RECORDS SHOWN ->

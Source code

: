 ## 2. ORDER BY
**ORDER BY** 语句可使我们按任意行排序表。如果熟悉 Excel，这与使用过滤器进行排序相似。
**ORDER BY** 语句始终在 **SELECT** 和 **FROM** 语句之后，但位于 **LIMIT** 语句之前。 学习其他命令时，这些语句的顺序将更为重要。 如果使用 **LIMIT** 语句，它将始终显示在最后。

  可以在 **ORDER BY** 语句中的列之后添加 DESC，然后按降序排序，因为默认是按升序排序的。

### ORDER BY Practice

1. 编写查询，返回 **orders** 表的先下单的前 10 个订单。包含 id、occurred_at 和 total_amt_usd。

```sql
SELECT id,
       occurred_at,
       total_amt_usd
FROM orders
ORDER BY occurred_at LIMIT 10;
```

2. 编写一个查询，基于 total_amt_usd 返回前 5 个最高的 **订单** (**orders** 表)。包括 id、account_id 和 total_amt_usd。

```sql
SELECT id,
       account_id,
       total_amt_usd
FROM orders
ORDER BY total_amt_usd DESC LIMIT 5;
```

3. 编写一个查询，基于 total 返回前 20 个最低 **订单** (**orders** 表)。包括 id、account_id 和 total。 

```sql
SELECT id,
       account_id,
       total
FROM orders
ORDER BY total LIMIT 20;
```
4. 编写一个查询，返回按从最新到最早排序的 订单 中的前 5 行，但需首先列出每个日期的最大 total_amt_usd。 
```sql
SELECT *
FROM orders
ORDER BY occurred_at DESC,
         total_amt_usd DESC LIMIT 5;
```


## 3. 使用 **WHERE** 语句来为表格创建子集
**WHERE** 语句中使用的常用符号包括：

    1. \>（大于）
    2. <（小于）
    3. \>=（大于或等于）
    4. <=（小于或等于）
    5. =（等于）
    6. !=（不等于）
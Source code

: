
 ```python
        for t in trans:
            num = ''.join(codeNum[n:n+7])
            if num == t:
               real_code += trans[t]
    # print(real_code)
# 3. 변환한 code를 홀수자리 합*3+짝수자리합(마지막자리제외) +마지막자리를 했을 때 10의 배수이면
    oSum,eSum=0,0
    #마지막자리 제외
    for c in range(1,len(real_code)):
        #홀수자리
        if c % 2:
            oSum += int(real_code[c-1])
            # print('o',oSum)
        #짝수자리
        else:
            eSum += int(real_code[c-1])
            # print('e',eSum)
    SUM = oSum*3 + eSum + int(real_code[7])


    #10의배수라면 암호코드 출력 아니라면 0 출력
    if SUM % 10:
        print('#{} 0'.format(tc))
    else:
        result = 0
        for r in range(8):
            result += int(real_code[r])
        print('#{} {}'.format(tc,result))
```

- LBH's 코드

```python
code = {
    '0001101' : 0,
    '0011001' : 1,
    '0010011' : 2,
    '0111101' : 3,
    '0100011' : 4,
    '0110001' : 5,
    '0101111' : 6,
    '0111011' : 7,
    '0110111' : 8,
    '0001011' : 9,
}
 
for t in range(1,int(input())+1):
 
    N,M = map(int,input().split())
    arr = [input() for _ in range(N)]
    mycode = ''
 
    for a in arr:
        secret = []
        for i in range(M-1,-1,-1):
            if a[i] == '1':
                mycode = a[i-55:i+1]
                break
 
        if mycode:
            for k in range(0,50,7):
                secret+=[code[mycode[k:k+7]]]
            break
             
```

WHAT TO DO -> Needed here are the exact lines from the start of the material through the line that contains "3. \>=（大于或等于）", and no others.

RESULT BELOW ->
Source code

: ## 2. ORDER BY
**ORDER BY** 语句可使我们按任意行排序表。如果熟悉 Excel，这与使用过滤器进行排序相似。
**ORDER BY** 语句始终在 **SELECT** 和 **FROM** 语句之后，但位于 **LIMIT** 语句之前。 学习其他命令时，这些语句的顺序将更为重要。 如果使用 **LIMIT** 语句，它将始终显示在最后。

  可以在 **ORDER BY** 语句中的列之后添加 DESC，然后按降序排序，因为默认是按升序排序的。

### ORDER BY Practice

1. 编写查询，返回 **orders** 表的先下单的前 10 个订单。包含 id、occurred_at 和 total_amt_usd。

```sql
SELECT id,
       occurred_at,
       total_amt_usd
FROM orders
ORDER BY occurred_at LIMIT 10;
```

2. 编写一个查询，基于 total_amt_usd 返回前 5 个最高的 **订单** (**orders** 表)。包括 id、account_id 和 total_amt_usd。

```sql
SELECT id,
       account_id,
       total_amt_usd
FROM orders
ORDER BY total_amt_usd DESC LIMIT 5;
```

3. 编写一个查询，基于 total 返回前 20 个最低 **订单** (**orders** 表)。包括 id、account_id 和 total。 

```sql
SELECT id,
       account_id,
       total
FROM orders
ORDER BY total LIMIT 20;
```
4. 编写一个查询，返回按从最新到最早排序的 订单 中的前 5 行，但需首先列出每个日期的最大 total_amt_usd。 
```sql
SELECT *
FROM orders
ORDER BY occurred_at DESC,
         total_amt_usd DESC LIMIT 5;
```


## 3. 使用 **WHERE** 语句来为表格创建子集
**WHERE** 语句中使用的常用符号包括：

    1. \>（大于）
    2. <（小于）
    3. \>=（大于或等于）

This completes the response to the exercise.